WELL, THAT DIDN'T take long. Three days after Commissioner Amanda Fritz announced a deal moving homeless rest area Right 2 Dream Too into a remote corner of the Pearl, residents—already vocal with disdain over the plan—officially decided to put their money where their mouths were.

On Thursday, September 12—at a meeting sources describe as fairly heated and sometimes ugly—the Pearl District Neighborhood Association (PDNA) approved spending up to $10,000 of its savings on a potential legal challenge.

The PDNA had already begun consulting with a land-use attorney, as reported by the Mercury, on whether the relocation was legal. But the vote was the strongest signal yet that neighbors—despite Fritz's olive branch of “public process”—don't intend to go along quietly. And it's not just neighbors. Prominent Pearl developers Homer Williams and Dike Dame—major campaign donors for Mayor Charlie Hales—have also loaned their considerable might to the cause.

To better understand where neighbors are coming from, the Mercury sat down with PDNA President Patricia Gardner.

MERCURY: What's your biggest concern about the Right 2 Dream Too relocation?

PATRICIA GARDNER: I can only pick one? City council is playing by a different standard. That's it, at its simplest level. If a private citizen wanted to do something in this neighborhood, they would have to go through a lot of process. Because we are in a design review zone, they would have to come before the neighborhood. Either the rules exist for all of us or they exist for none of us.

Would Amanda Fritz be talking about "public process" if neighbors hadn't started writing letters?

I don't think so. Even if she was, it was going to be public process after a fait accompli. I also think there's a conversation that we have not had as a city. "Okay, smart people of Portland, how do you want to solve homelessness?" [The Right 2 Dream Too relocation] feels like the easy way. The hard way is to come up with a long-term, innovative solution.

But Right 2 Dream Too would argue it is innovative: It's low-cost, low-impact, self-managed—and addressing an immediate crisis on the streets.

It's going to start raining. So I said, "Okay, Commissioner Fritz. Why don't you put them into a building?" It could still be innovative, but they can have a real roof over their head.

Have you had any more conversations with Commissioner Fritz?

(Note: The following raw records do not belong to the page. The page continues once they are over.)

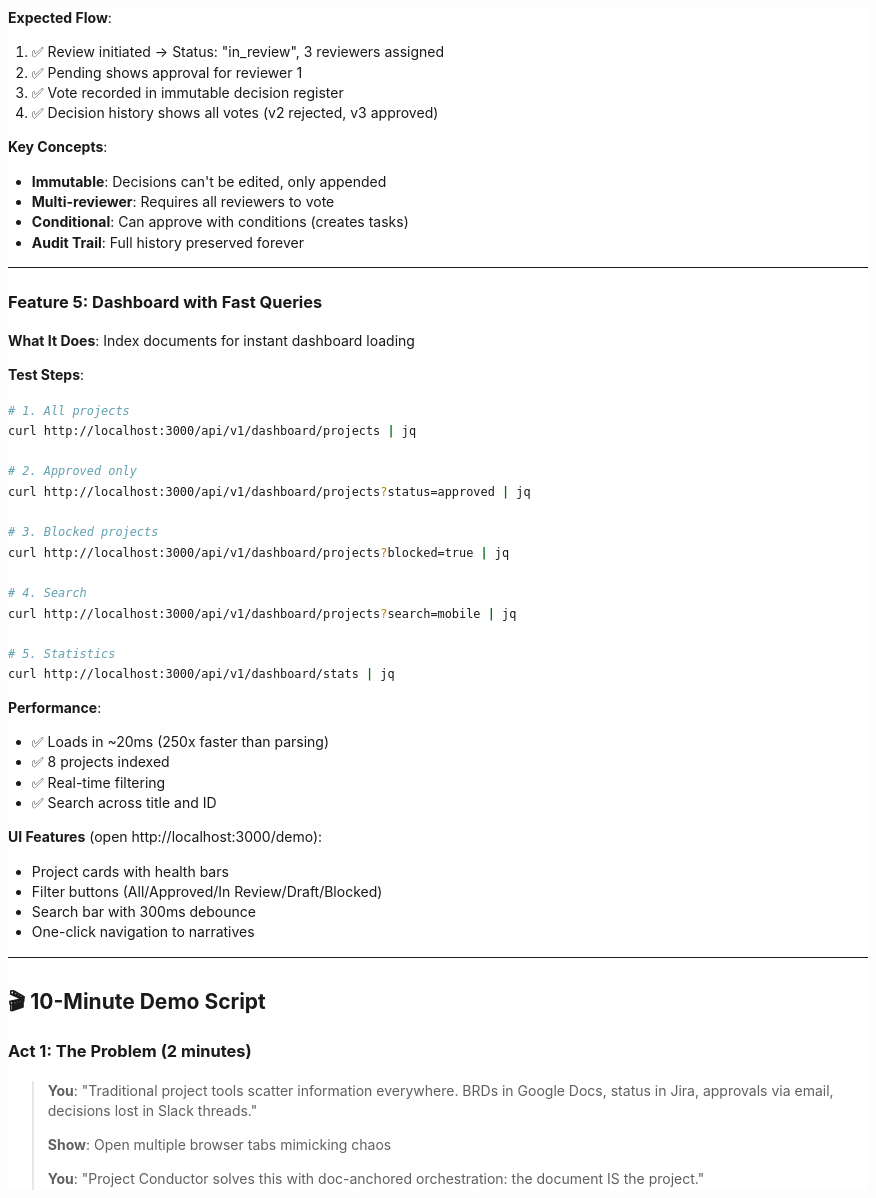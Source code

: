 **Expected Flow**:
1. ✅ Review initiated → Status: "in_review", 3 reviewers assigned
2. ✅ Pending shows approval for reviewer 1
3. ✅ Vote recorded in immutable decision register
4. ✅ Decision history shows all votes (v2 rejected, v3 approved)

**Key Concepts**:
- **Immutable**: Decisions can't be edited, only appended
- **Multi-reviewer**: Requires all reviewers to vote
- **Conditional**: Can approve with conditions (creates tasks)
- **Audit Trail**: Full history preserved forever

---

### Feature 5: Dashboard with Fast Queries

**What It Does**: Index documents for instant dashboard loading

**Test Steps**:
```bash
# 1. All projects
curl http://localhost:3000/api/v1/dashboard/projects | jq

# 2. Approved only
curl http://localhost:3000/api/v1/dashboard/projects?status=approved | jq

# 3. Blocked projects
curl http://localhost:3000/api/v1/dashboard/projects?blocked=true | jq

# 4. Search
curl http://localhost:3000/api/v1/dashboard/projects?search=mobile | jq

# 5. Statistics
curl http://localhost:3000/api/v1/dashboard/stats | jq
```

**Performance**:
- ✅ Loads in ~20ms (250x faster than parsing)
- ✅ 8 projects indexed
- ✅ Real-time filtering
- ✅ Search across title and ID

**UI Features** (open http://localhost:3000/demo):
- Project cards with health bars
- Filter buttons (All/Approved/In Review/Draft/Blocked)
- Search bar with 300ms debounce
- One-click navigation to narratives

---

## 🎬 10-Minute Demo Script

### Act 1: The Problem (2 minutes)
> **You**: "Traditional project tools scatter information everywhere. BRDs in Google Docs, status in Jira, approvals via email, decisions lost in Slack threads."
>
> **Show**: Open multiple browser tabs mimicking chaos
>
> **You**: "Project Conductor solves this with doc-anchored orchestration: the document IS the project."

We reached out to her to see if she wanted to come to our board meeting last night. She was out of town. She threw out that if we want, we can have a special meeting that she can attend.

Are you talking to other commissioners?

I had called the mayor's office trying to figure out what's going on. Everybody was saying, "Just talk to Amanda." We've sent letters to the commissioners but haven't heard anything back.

The letter from attorney Christe White arguing that there's no legal way to move Right 2 Dream Too—was that something that she sent in tandem with the neighborhood association?

She has been investigating the options. There is a consortium of people who are kind of behind it right now. Williams & Dame, Hoyt Street, and then there's a group of business folks.

Having Homer Williams and Dike Dame on board—are you getting the ear of city hall?

They've been involved since the beginning. It doesn't seem to have helped so far. This feels like a freight train.

Commissioner Fritz insists the city attorney wouldn't have let her settle with Right 2 Dream Too if they didn't think this could happen in 30 days and legally. Why does her assessment veer so dramatically from that of the neighbors?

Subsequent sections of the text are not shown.